## Data to examine:
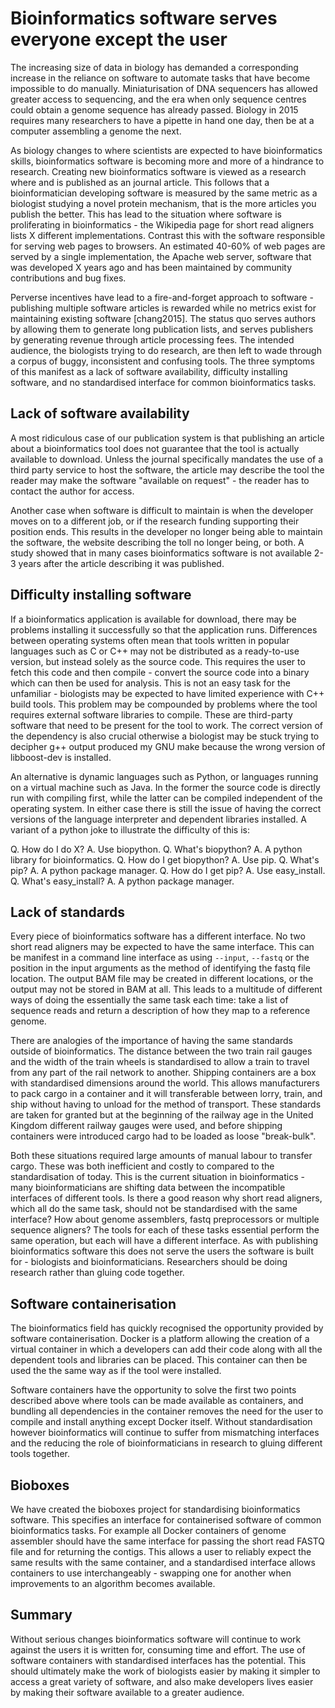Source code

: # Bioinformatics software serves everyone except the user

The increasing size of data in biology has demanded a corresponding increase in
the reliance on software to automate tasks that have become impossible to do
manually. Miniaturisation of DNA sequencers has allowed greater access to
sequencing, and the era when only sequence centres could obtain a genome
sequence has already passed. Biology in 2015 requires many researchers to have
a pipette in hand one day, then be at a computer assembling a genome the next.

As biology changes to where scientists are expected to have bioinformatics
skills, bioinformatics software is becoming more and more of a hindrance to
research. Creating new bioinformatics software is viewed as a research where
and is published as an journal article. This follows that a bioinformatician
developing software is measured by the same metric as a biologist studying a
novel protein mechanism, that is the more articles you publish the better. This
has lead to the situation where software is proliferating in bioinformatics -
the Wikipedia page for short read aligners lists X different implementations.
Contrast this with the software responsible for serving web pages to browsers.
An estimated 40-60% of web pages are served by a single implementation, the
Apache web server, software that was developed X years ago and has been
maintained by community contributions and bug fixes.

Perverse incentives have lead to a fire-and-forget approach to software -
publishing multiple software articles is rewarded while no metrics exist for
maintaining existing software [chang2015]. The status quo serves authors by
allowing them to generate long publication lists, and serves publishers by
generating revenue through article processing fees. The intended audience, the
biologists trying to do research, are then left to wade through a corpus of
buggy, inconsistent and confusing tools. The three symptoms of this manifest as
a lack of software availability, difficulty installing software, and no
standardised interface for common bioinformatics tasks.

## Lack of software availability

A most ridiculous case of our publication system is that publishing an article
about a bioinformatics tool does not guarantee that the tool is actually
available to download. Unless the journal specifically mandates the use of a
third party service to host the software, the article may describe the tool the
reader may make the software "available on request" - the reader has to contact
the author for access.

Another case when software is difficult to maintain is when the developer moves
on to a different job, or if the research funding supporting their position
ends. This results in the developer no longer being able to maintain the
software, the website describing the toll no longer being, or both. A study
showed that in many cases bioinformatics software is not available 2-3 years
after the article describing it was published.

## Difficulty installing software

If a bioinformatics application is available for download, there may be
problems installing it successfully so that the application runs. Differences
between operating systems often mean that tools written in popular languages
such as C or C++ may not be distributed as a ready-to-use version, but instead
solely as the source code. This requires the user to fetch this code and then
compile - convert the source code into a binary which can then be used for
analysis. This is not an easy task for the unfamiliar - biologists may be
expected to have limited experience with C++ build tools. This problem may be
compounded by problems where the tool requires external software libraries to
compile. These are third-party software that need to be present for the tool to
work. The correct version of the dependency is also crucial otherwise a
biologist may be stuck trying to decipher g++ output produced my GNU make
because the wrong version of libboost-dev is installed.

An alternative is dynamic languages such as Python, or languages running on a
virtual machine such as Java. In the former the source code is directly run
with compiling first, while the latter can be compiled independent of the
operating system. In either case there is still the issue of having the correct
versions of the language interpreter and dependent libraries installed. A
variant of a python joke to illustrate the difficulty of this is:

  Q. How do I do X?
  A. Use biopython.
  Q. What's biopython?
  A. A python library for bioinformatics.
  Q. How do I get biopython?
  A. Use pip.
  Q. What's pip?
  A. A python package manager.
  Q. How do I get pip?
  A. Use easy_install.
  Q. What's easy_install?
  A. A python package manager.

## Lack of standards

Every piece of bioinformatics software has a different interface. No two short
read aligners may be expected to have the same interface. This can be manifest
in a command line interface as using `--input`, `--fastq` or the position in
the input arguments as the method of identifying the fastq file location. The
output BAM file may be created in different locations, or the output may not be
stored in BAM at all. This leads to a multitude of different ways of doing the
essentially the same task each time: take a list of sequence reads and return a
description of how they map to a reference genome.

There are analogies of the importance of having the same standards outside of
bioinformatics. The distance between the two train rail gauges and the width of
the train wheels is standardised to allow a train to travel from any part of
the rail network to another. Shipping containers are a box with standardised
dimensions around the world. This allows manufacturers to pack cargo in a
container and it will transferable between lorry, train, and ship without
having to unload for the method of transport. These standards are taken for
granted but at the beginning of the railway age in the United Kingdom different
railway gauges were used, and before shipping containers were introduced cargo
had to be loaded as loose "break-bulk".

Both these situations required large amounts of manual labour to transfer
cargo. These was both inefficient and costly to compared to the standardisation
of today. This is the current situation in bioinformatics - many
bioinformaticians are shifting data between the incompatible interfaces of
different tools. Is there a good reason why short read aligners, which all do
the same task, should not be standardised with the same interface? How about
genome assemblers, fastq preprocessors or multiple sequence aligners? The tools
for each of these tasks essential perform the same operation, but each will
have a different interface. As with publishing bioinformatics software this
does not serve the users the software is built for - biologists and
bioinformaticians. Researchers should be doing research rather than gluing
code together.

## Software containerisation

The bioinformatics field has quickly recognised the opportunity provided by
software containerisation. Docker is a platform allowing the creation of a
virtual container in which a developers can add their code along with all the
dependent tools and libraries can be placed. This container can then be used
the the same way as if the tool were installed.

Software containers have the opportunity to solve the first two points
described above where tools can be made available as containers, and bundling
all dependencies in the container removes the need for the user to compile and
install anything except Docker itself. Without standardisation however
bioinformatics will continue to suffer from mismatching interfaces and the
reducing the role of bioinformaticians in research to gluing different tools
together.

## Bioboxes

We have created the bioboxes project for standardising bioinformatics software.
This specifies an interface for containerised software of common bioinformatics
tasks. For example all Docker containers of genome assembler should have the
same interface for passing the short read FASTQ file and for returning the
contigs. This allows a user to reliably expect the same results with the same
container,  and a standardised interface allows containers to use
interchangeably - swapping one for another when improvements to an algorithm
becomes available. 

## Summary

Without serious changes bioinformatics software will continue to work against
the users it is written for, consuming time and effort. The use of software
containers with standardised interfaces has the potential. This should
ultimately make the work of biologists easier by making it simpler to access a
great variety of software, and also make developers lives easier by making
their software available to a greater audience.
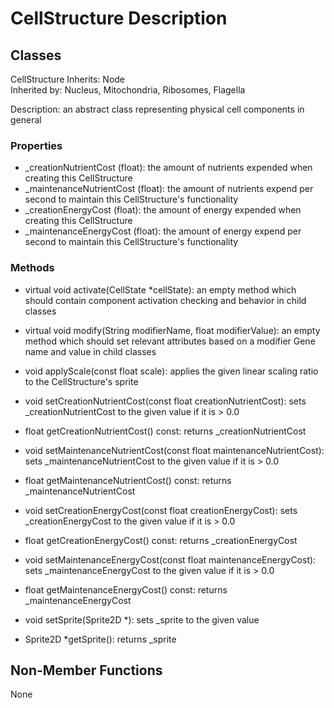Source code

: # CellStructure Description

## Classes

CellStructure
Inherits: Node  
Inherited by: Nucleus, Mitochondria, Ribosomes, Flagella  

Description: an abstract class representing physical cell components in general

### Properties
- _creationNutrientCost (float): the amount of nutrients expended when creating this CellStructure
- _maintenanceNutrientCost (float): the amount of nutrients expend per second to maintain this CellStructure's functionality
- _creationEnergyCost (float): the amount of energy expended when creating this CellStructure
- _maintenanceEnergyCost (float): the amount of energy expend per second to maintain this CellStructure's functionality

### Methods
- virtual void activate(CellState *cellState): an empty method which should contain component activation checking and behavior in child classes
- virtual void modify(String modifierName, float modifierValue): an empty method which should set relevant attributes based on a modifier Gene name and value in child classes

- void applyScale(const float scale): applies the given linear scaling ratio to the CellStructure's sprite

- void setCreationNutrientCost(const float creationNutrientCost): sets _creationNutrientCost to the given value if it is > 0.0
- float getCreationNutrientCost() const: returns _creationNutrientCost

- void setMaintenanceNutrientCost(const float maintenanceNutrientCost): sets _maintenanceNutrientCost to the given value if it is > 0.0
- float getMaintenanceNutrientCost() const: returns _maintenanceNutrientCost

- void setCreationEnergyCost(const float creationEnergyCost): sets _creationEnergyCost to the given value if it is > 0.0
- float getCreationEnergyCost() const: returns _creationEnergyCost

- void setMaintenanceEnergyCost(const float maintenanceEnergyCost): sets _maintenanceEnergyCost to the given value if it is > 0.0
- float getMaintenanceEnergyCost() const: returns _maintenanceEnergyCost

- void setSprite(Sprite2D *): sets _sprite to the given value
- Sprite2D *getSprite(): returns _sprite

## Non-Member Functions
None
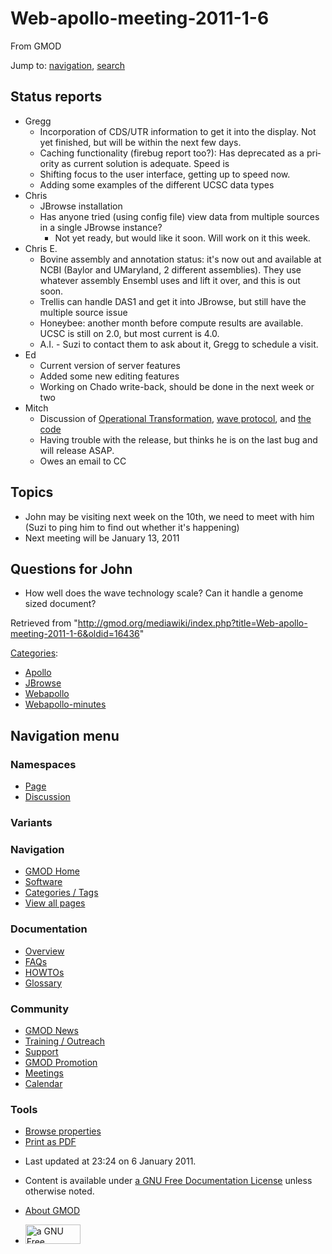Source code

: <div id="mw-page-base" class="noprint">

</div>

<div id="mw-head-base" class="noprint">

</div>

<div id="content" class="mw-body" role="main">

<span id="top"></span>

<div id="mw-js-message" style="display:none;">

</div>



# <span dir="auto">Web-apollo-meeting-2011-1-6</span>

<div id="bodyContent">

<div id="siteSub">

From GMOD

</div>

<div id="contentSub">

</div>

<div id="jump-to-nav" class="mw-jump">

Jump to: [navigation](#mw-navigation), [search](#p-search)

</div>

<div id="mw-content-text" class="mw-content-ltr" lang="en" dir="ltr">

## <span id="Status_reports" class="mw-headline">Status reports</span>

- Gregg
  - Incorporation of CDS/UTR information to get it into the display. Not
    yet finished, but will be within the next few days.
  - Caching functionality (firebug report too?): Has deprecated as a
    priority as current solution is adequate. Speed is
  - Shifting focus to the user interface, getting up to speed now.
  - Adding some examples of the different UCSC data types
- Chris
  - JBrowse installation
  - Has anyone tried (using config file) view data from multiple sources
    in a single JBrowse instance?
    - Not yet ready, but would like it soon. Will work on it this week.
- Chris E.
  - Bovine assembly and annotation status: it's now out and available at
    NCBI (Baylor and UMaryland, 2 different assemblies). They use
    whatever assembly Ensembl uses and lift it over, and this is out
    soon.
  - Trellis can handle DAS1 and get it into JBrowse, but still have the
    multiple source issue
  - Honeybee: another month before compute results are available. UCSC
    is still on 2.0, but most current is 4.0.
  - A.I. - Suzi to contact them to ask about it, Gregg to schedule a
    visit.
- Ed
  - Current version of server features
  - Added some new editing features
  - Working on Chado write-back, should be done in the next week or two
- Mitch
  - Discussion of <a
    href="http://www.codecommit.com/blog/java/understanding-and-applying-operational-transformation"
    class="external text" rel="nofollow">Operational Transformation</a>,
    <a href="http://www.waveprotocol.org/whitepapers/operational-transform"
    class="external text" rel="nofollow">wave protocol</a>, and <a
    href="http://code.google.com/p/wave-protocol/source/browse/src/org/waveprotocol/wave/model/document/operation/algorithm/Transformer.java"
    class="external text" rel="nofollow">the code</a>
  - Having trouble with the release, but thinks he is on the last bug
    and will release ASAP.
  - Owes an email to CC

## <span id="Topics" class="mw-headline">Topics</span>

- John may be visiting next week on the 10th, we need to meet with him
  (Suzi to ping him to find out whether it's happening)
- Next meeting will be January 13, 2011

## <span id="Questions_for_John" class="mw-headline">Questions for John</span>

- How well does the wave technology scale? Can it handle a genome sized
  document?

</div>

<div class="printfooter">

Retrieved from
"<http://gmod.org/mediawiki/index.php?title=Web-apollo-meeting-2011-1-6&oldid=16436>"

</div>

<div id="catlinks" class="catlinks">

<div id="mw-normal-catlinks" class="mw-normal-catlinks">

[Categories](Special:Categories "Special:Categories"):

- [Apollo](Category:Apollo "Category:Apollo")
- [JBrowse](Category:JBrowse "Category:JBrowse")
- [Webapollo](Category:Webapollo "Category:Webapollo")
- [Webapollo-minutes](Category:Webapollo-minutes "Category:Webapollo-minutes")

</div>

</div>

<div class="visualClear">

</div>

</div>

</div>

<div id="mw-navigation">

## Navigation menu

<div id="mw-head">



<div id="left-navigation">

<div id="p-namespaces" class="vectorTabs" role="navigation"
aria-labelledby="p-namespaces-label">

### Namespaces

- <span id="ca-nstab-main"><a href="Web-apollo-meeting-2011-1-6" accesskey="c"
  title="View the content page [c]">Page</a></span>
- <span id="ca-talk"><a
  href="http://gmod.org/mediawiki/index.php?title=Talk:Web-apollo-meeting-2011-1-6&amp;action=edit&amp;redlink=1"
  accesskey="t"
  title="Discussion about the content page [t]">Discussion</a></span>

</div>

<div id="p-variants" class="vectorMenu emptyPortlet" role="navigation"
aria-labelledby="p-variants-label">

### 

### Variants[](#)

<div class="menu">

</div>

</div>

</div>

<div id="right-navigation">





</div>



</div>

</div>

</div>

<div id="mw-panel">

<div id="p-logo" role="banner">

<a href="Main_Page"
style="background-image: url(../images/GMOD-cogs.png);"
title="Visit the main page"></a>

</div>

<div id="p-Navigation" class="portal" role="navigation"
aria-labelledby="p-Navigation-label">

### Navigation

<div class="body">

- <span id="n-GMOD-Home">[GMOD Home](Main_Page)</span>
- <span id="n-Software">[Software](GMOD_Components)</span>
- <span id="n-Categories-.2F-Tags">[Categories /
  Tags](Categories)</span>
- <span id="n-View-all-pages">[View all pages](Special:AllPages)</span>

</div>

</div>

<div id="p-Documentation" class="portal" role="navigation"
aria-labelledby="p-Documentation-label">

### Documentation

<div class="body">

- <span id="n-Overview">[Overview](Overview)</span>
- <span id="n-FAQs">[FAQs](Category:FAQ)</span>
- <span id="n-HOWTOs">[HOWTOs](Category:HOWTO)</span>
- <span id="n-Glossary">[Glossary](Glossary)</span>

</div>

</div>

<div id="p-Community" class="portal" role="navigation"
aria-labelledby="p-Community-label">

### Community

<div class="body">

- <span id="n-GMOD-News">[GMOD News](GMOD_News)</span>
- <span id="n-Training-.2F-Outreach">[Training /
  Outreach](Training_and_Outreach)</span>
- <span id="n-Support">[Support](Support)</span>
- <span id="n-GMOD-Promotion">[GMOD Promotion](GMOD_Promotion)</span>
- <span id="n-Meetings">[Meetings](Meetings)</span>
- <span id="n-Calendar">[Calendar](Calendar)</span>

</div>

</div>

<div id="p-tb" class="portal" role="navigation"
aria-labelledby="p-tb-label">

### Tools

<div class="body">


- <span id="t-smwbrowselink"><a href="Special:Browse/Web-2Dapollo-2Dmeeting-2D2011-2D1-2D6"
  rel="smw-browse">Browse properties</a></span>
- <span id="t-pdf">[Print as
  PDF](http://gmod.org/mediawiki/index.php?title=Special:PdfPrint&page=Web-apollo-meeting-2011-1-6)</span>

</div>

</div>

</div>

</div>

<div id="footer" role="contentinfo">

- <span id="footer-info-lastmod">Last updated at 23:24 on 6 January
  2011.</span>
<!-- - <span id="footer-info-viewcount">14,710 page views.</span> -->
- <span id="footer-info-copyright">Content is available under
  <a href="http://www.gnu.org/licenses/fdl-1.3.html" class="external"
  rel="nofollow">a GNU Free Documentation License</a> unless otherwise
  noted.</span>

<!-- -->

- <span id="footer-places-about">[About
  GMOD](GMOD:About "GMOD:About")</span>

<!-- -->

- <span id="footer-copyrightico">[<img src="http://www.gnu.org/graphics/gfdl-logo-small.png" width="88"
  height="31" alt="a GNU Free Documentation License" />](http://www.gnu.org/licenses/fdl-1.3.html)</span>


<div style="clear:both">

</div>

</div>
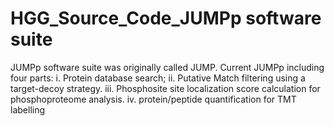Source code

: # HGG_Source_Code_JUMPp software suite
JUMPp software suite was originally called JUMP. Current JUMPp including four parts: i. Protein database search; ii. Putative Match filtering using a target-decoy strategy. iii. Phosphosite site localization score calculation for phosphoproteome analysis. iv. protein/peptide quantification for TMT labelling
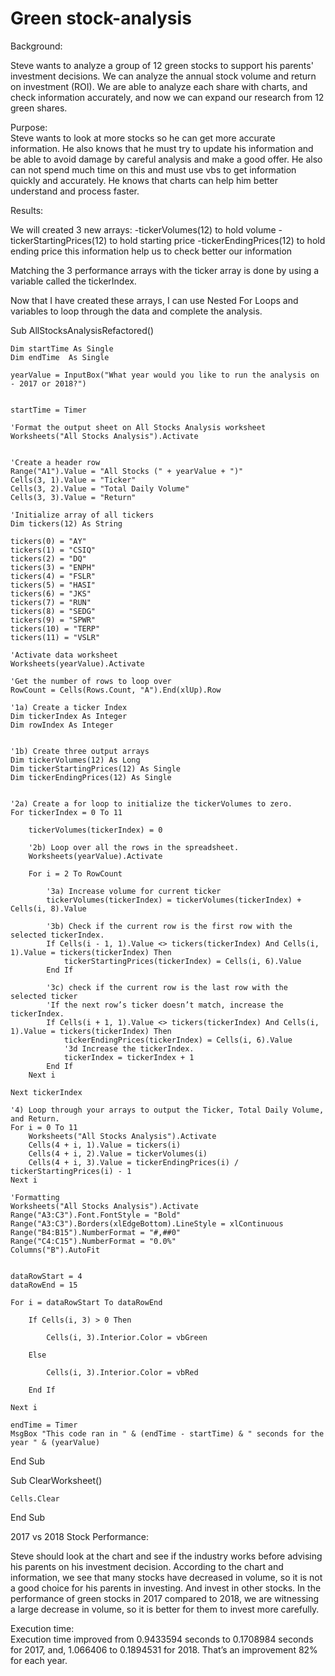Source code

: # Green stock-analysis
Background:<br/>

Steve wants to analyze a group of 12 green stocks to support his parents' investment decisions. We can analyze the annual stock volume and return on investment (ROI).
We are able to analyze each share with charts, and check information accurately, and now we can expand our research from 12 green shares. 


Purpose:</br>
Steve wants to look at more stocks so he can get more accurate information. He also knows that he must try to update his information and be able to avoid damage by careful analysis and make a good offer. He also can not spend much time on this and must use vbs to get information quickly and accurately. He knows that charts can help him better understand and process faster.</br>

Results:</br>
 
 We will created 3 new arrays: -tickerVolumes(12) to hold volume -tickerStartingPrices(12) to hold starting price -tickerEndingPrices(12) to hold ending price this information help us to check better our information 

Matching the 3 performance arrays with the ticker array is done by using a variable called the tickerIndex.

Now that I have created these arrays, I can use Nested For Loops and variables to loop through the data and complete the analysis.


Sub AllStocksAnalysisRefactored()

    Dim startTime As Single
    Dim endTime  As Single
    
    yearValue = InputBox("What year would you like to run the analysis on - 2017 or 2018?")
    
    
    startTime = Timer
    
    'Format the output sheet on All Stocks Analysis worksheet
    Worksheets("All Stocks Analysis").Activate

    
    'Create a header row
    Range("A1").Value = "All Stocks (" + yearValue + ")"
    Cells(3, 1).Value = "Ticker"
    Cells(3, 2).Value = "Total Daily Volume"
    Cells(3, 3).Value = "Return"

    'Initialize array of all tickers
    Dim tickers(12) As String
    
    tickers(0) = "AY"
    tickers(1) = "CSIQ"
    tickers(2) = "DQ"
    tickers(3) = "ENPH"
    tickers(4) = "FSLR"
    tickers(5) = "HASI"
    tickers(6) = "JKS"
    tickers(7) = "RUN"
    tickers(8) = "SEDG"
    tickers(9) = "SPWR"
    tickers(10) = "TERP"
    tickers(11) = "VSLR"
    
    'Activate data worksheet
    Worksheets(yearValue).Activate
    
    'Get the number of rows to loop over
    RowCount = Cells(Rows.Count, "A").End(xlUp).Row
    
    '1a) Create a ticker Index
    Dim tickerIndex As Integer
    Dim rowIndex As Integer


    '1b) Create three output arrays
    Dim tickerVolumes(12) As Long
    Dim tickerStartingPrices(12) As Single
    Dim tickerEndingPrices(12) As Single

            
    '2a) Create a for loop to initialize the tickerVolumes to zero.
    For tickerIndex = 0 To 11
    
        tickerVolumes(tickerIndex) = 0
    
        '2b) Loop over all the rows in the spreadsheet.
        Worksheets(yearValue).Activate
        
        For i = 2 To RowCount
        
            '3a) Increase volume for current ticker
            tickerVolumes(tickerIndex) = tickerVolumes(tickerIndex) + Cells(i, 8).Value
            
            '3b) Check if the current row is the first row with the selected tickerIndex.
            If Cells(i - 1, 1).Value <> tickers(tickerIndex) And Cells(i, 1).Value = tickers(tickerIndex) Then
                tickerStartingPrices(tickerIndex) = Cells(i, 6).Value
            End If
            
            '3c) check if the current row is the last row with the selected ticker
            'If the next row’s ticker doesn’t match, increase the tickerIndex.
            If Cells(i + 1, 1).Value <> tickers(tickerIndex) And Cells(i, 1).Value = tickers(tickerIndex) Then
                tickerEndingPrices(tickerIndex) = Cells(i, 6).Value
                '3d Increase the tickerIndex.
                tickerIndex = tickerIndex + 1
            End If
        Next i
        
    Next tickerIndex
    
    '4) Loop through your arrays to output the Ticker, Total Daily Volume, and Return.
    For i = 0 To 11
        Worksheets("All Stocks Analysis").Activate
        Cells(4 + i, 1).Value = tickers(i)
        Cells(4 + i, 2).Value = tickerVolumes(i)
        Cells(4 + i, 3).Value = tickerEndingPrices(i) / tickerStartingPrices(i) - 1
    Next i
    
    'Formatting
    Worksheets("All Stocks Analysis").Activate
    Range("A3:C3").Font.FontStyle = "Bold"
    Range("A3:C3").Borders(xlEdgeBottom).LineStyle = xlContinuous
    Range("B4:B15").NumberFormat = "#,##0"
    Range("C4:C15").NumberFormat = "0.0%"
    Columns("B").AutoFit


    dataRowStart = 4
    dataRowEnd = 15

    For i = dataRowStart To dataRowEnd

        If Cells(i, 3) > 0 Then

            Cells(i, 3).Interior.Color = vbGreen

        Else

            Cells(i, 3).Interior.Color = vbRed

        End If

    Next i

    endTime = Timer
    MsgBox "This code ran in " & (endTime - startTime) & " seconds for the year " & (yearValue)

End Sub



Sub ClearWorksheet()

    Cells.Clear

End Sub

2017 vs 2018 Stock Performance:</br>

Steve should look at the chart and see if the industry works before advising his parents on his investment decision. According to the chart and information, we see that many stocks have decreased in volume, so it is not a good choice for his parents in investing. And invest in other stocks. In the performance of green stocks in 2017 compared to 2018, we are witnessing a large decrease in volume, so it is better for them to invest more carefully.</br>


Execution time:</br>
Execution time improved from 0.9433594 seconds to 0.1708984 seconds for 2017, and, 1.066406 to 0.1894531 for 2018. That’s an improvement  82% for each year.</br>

## What is being asked:
Report every line in the listing that holds the word "width".

## Answer for the task:
bioinformatics. The distance between the two train rail gauges and the width of
- <span id="footer-copyrightico">[<img src="http://www.gnu.org/graphics/gfdl-logo-small.png" width="88"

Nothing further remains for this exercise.